How 'black money' saved the Indian economy
- Published
There is no question that India has the most positive economic story on the planet.
Buoyed by increased manufacturing output, India's economy grew by 7.4% in the third quarter of 2015, the fastest growth of any major country in the world.
But there is a dark side to India's success, says one of the country's most eminent economists.
Kaushik Basu, the chief economist of the World Bank and former chief economic adviser to the Indian government, says the nation's tradition of petty corruption helped India avoid the worst of the banking crisis that has crippled most other large economies in the last few years.
It is an extraordinary claim for such an influential figure to make but, as he says in his new book, external, An Economist in the Real World, "economics is not a moral subject".
His argument is that the pervasive use of "black money" - illegal cash, hidden from the tax authorities - created a bulwark against a crisis in the banking sector.
Let me explain.
Back in the last years of the noughties India's economy was looking just as frothy as the rest of the world.
It had been growing at an astounding 9% a year for the three years to 2008.

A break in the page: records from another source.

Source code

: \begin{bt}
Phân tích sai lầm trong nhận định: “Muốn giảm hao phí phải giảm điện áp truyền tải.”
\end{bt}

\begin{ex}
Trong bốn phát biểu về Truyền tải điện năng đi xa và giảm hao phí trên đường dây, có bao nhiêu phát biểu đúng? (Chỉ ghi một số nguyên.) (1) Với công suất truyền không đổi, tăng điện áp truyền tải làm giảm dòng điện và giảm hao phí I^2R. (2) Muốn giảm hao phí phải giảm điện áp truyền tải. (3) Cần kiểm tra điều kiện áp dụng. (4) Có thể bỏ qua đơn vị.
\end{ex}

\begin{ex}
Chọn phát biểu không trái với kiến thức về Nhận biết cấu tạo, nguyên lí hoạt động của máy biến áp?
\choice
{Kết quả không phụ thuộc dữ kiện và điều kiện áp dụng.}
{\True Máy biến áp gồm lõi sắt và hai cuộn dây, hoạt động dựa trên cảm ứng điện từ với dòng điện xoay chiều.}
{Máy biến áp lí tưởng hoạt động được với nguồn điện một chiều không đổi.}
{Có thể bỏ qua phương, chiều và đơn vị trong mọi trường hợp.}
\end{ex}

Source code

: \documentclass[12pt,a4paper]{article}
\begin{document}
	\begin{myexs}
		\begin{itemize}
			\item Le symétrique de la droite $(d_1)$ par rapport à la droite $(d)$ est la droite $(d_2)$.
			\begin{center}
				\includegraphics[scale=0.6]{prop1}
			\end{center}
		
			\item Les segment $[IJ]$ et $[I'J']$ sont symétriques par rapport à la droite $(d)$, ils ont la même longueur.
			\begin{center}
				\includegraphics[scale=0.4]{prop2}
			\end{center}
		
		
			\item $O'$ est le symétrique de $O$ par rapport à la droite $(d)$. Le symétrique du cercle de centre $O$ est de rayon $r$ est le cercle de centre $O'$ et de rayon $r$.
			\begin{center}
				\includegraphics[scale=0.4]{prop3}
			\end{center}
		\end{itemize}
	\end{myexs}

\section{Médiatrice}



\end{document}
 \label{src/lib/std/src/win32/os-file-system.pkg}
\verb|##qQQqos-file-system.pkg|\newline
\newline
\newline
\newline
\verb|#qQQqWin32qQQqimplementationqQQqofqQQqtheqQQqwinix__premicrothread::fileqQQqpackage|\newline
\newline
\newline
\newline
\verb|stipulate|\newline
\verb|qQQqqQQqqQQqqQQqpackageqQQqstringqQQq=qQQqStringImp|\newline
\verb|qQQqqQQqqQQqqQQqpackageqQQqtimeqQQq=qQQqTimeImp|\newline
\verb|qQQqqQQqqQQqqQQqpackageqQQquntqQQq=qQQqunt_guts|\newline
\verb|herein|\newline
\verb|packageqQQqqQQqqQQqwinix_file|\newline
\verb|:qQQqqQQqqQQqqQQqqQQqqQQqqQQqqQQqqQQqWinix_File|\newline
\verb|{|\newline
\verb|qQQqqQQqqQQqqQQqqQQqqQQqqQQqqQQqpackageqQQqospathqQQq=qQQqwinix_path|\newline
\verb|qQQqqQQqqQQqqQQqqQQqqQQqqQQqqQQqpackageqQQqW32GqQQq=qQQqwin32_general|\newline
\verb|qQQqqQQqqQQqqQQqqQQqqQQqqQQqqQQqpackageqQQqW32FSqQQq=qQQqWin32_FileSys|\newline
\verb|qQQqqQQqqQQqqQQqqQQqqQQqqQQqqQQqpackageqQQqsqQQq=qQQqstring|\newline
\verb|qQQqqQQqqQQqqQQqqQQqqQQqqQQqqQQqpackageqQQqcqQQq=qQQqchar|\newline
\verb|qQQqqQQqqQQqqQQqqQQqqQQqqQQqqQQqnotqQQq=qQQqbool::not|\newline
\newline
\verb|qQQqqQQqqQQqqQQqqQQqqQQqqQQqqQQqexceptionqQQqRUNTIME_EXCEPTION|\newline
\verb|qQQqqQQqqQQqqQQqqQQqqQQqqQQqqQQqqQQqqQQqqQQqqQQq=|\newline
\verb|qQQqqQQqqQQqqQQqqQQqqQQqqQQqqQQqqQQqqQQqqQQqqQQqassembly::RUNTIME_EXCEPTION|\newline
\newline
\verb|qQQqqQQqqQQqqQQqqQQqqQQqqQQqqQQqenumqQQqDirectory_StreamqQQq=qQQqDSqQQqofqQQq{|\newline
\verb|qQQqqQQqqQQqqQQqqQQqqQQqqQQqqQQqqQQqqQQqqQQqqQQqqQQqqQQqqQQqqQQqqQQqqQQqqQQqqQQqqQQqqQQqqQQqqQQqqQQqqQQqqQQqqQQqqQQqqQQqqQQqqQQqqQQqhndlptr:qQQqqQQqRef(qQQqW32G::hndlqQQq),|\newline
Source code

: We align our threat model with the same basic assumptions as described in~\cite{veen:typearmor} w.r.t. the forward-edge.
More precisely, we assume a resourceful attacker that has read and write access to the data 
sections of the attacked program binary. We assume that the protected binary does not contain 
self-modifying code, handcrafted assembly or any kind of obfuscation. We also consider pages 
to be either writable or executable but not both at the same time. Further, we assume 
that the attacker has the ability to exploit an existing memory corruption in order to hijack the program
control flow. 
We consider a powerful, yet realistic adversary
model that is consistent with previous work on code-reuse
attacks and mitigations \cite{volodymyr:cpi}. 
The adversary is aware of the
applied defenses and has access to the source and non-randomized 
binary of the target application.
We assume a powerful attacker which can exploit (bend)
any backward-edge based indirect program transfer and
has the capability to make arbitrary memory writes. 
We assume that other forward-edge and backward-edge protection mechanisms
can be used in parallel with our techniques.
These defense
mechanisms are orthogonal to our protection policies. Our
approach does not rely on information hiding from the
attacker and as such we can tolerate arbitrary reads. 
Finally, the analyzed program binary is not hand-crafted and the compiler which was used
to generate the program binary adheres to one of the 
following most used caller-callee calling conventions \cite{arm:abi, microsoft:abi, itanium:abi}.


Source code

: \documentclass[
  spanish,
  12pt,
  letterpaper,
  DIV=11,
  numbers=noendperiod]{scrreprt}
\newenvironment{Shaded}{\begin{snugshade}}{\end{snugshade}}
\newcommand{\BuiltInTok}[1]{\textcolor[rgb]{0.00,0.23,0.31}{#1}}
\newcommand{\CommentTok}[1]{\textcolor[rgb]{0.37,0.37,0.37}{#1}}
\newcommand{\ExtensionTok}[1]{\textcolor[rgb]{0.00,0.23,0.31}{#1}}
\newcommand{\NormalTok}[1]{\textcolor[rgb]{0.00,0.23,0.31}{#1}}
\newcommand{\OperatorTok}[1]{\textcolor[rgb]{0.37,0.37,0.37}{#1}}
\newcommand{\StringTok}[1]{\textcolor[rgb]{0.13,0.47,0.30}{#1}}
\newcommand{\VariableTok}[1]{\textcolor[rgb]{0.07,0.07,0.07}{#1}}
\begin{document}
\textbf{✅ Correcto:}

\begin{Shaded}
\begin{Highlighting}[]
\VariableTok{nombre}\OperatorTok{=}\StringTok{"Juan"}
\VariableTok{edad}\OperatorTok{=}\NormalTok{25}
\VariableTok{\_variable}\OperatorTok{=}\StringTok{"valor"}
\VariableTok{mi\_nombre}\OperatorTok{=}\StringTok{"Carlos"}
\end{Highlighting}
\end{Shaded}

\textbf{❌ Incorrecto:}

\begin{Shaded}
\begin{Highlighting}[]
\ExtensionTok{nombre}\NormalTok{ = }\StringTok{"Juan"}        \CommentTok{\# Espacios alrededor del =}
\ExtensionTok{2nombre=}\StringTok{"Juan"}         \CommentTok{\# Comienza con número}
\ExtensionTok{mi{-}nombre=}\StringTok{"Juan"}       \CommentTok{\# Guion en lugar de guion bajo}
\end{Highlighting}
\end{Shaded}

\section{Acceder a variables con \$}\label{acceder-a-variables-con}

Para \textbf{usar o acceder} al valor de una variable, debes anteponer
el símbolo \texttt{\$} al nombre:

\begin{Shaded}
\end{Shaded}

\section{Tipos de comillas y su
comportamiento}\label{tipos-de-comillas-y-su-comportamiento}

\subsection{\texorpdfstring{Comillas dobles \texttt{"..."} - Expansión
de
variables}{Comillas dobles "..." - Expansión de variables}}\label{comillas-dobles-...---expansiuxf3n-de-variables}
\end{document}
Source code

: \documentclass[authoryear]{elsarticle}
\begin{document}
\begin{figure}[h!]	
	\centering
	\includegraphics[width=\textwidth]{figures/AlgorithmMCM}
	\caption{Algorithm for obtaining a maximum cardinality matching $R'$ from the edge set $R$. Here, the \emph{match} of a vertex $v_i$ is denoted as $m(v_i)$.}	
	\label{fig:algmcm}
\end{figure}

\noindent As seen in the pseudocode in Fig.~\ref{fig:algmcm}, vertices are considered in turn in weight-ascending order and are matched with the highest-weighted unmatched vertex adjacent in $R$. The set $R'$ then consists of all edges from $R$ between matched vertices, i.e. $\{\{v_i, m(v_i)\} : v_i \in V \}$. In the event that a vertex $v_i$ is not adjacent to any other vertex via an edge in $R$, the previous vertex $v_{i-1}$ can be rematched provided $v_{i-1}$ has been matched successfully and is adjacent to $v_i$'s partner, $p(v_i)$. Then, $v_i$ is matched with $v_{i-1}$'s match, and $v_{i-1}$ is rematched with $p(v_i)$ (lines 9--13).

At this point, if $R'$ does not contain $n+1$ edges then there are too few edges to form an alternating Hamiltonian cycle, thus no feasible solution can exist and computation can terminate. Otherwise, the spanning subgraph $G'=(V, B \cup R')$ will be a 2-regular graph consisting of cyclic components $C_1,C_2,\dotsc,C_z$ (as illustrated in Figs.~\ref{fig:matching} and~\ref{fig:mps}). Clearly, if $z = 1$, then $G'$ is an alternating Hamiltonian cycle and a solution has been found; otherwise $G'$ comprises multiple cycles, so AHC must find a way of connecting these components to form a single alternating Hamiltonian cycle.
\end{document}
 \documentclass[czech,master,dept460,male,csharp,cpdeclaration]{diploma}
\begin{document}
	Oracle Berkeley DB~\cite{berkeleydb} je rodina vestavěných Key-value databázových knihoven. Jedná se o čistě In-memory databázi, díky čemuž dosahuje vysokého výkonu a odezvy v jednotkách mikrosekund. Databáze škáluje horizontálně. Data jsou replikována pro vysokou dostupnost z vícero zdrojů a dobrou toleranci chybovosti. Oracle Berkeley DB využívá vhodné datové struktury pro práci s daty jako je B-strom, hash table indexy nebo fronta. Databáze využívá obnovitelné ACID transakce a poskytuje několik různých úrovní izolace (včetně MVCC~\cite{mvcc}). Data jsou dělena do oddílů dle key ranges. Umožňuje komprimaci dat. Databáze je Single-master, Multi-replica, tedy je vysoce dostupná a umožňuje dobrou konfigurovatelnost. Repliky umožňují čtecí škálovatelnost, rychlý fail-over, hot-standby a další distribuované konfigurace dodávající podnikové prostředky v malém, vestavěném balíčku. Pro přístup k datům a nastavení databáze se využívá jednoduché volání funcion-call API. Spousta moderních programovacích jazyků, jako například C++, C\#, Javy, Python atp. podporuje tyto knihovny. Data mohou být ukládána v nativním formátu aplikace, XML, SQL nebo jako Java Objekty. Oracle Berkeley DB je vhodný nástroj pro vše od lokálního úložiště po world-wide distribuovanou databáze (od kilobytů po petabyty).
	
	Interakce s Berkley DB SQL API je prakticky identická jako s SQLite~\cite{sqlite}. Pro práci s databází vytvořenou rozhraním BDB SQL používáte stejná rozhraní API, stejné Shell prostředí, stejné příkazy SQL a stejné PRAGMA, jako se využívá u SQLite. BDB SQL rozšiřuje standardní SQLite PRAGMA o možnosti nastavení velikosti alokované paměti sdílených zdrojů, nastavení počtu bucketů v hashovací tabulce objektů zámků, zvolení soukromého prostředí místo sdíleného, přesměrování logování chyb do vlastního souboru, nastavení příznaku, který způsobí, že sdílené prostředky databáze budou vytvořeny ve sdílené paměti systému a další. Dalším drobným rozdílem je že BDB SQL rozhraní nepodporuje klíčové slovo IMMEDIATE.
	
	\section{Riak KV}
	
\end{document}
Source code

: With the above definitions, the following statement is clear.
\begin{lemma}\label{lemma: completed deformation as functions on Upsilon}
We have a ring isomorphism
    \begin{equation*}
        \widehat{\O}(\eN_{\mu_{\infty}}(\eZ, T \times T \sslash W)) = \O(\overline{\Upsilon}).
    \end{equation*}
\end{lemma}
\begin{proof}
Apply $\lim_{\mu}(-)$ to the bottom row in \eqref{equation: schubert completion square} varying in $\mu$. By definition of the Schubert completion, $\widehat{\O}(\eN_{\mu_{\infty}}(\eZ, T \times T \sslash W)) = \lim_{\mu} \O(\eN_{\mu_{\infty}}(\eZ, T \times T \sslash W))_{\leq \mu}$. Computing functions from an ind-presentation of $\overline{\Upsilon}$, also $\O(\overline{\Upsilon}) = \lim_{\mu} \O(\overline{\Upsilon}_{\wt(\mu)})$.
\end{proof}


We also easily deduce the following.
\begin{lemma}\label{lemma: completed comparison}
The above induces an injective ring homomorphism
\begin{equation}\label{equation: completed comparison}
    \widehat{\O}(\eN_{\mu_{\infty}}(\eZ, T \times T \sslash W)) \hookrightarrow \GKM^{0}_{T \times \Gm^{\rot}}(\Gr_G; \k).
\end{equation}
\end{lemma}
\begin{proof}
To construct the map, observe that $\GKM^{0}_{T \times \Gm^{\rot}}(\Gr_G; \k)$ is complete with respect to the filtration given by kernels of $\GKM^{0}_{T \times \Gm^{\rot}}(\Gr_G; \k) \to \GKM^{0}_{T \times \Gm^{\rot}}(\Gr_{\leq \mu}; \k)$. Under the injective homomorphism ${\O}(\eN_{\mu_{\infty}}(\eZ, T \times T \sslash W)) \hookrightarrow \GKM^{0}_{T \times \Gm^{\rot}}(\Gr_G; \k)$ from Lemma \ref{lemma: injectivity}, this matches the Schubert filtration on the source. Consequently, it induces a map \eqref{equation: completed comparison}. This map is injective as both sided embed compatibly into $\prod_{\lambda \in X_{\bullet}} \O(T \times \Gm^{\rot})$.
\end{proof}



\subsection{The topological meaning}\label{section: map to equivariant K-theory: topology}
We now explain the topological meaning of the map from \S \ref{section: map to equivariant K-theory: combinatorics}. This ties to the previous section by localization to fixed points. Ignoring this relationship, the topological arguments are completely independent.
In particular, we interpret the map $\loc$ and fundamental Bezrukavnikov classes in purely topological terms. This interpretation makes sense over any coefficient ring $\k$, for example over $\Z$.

What's more, India's growth had been fuelled, at least in part, by a dramatic housing boom.
Between 2002 and 2006 average property prices increased by 16% a year, way ahead of average incomes, and faster even than in the US.
The difference in India is that all this "irrational exuberance" did not end in disaster.
Dirty money
There was no subprime loans crisis to precipitate a wider crisis throughout the banking sector.
So the big question is why not.
There were some shrewd precautionary moves by India's central bank, concedes Mr Basu, but he says one important answer is all that dirty money.
In most of the world the price you pay for a property is pretty much the price listed in the window of the local realtor or estate agent.
Not in India.
Here a significant part of almost all house purchases are made in cash.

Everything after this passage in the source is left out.